Beefy Boxes and Bandwidth Generously Provided by pair Networks
Perl Monk, Perl Meditation
 
PerlMonks  

Binary Comparision

by punklrokk (Scribe)
on Feb 27, 2007 at 23:36 UTC ( [id://602412]=perlquestion: print w/replies, xml ) Need Help??

punklrokk has asked for the wisdom of the Perl Monks concerning the following question:

Hi, Hi Monks! So I'm trying to write a basic virus scanner, and I'm unable to get binary strings to match. Is there anything obvious I'm missing in my code? Thanks!
$x=$y=0; $data_file='C:\scripts\sample_virus'; open(FH, "<:raw", $data_file) or die("Could not open file dumbass!"); @raw_data=<FH>; close(FH); $virus_defs='c:\scripts\signatures'; #puts signatures into array @def_ +input open(FH, "<:raw", $virus_defs) or die ("Could not open $virus_defs"); @def_input=<FH>; close(FH); $fileLen=scalar(@raw_data); #find number of file lines print "Array length: $fileLen\n"; foreach $line (@def_inputs) { #puts text file into a stepped array #print "x= $x\n"; @defs[$x]=$line; #print "@defs[$x]\n"; $x+=1; } print "\n"; $x=0; #reset counter foreach $line (@raw_data) { #compares line by line for virus if ($line eq @virus[$x]) { print "Infection line $x \n"; $x+=1; } { print "$line\n"; print "@virus[$x]\n"; } }
JP Bourget (punklrokk) MS Information and Security Rochester Institute of Technology Rochester, NY

Replies are listed 'Best First'.
Re: Binary Comparision
by samtregar (Abbot) on Feb 27, 2007 at 23:52 UTC
    You're missing a call to binmode(), which is essential for reading and writing binary files under Windows. You're also trying to read a binary file into an array of lines. Binary files don't really have lines, so this won't work. Even if they did, you can't be sure your checker can identify a virus by looking at just one line of a file, so you'll have to be able to match across arbitrary sections of the file.

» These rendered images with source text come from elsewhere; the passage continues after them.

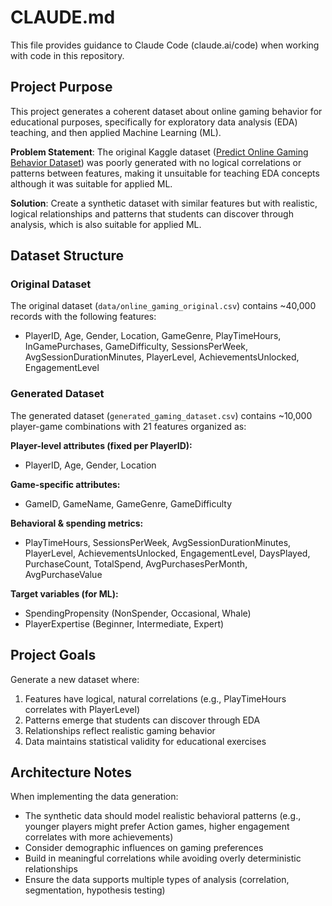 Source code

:# CLAUDE.md

This file provides guidance to Claude Code (claude.ai/code) when working with code in this repository.

## Project Purpose

This project generates a coherent dataset about online gaming behavior for educational purposes, specifically for exploratory data analysis (EDA) teaching, and then applied Machine Learning (ML).

**Problem Statement**: The original Kaggle dataset ([Predict Online Gaming Behavior Dataset](https://www.kaggle.com/datasets/rabieelkharoua/predict-online-gaming-behavior-dataset/data)) was poorly generated with no logical correlations or patterns between features, making it unsuitable for teaching EDA concepts although it was suitable for applied ML.

**Solution**: Create a synthetic dataset with similar features but with realistic, logical relationships and patterns that students can discover through analysis, which is also suitable for applied ML.

## Dataset Structure

### Original Dataset
The original dataset (`data/online_gaming_original.csv`) contains ~40,000 records with the following features:
- PlayerID, Age, Gender, Location, GameGenre, PlayTimeHours, InGamePurchases, GameDifficulty, SessionsPerWeek, AvgSessionDurationMinutes, PlayerLevel, AchievementsUnlocked, EngagementLevel

### Generated Dataset
The generated dataset (`generated_gaming_dataset.csv`) contains ~10,000 player-game combinations with 21 features organized as:

**Player-level attributes (fixed per PlayerID):**
- PlayerID, Age, Gender, Location

**Game-specific attributes:**
- GameID, GameName, GameGenre, GameDifficulty

**Behavioral & spending metrics:**
- PlayTimeHours, SessionsPerWeek, AvgSessionDurationMinutes, PlayerLevel, AchievementsUnlocked, EngagementLevel, DaysPlayed, PurchaseCount, TotalSpend, AvgPurchasesPerMonth, AvgPurchaseValue

**Target variables (for ML):**
- SpendingPropensity (NonSpender, Occasional, Whale)
- PlayerExpertise (Beginner, Intermediate, Expert)

## Project Goals

Generate a new dataset where:
1. Features have logical, natural correlations (e.g., PlayTimeHours correlates with PlayerLevel)
2. Patterns emerge that students can discover through EDA
3. Relationships reflect realistic gaming behavior
4. Data maintains statistical validity for educational exercises

## Architecture Notes

When implementing the data generation:
- The synthetic data should model realistic behavioral patterns (e.g., younger players might prefer Action games, higher engagement correlates with more achievements)
- Consider demographic influences on gaming preferences
- Build in meaningful correlations while avoiding overly deterministic relationships
- Ensure the data supports multiple types of analysis (correlation, segmentation, hypothesis testing)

    On a higher level, a virus checker can't really work by loading the entire file into memory - some files you'll have to check won't fit in memory!

    -sam

      You're missing a call to binmode(),

      The OP used :raw in the open, a suitable alternative.

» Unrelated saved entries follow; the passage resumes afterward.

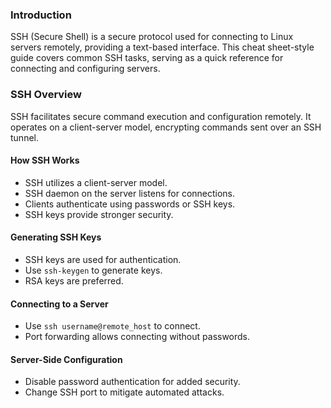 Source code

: 
### Introduction
SSH (Secure Shell) is a secure protocol used for connecting to Linux servers remotely, providing a text-based interface. This cheat sheet-style guide covers common SSH tasks, serving as a quick reference for connecting and configuring servers.

### SSH Overview
SSH facilitates secure command execution and configuration remotely. It operates on a client-server model, encrypting commands sent over an SSH tunnel.

#### How SSH Works
- SSH utilizes a client-server model.
- SSH daemon on the server listens for connections.
- Clients authenticate using passwords or SSH keys.
- SSH keys provide stronger security.

#### Generating SSH Keys
- SSH keys are used for authentication.
- Use `ssh-keygen` to generate keys.
- RSA keys are preferred.

#### Connecting to a Server
- Use `ssh username@remote_host` to connect.
- Port forwarding allows connecting without passwords.

#### Server-Side Configuration
- Disable password authentication for added security.
- Change SSH port to mitigate automated attacks.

      #!perl -l open(my $fh, '<', $0); print(substr(<$fh>, -2) eq "\r\n" ?'bin':'txt'); # txt open(my $fh, '<', $0); binmode($fh); print(substr(<$fh>, -2) eq "\r\n" ?'bin':'txt'); # bin open(my $fh, '<', $0); binmode($fh, ':raw'); print(substr(<$fh>, -2) eq "\r\n" ?'bin':'txt'); # bin open(my $fh, '<:raw', $0); print(substr(<$fh>, -2) eq "\r\n" ?'bin':'txt'); # bin
      How would I read the file other than into an array? Is there a way to access it a bit at a time? JP

        How would I read the file other than into an array?

        You can read the entire file into a scalar using the following snippet:

        my $raw_data; { local $/; $raw_data = <FH>; }

        Is there a way to access it a bit at a time?

        Yes, using read.

        You can set $/ to a reference to a literal number. Then the file will be read in chunks of that size.

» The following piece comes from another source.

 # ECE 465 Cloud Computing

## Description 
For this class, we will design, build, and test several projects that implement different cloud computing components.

        { local $/ = \1024; while (<$fh>) { # do things with 1k chunks in $_ } }

        After Compline,
        Zaxo

Re: Binary Comparision
by ikegami (Patriarch) on Feb 28, 2007 at 00:16 UTC

    if ($line eq @virus[$x])
    should be
    if (index($line, $virus[$x]) >= 0)
    because the signature might not occupy the entire "line".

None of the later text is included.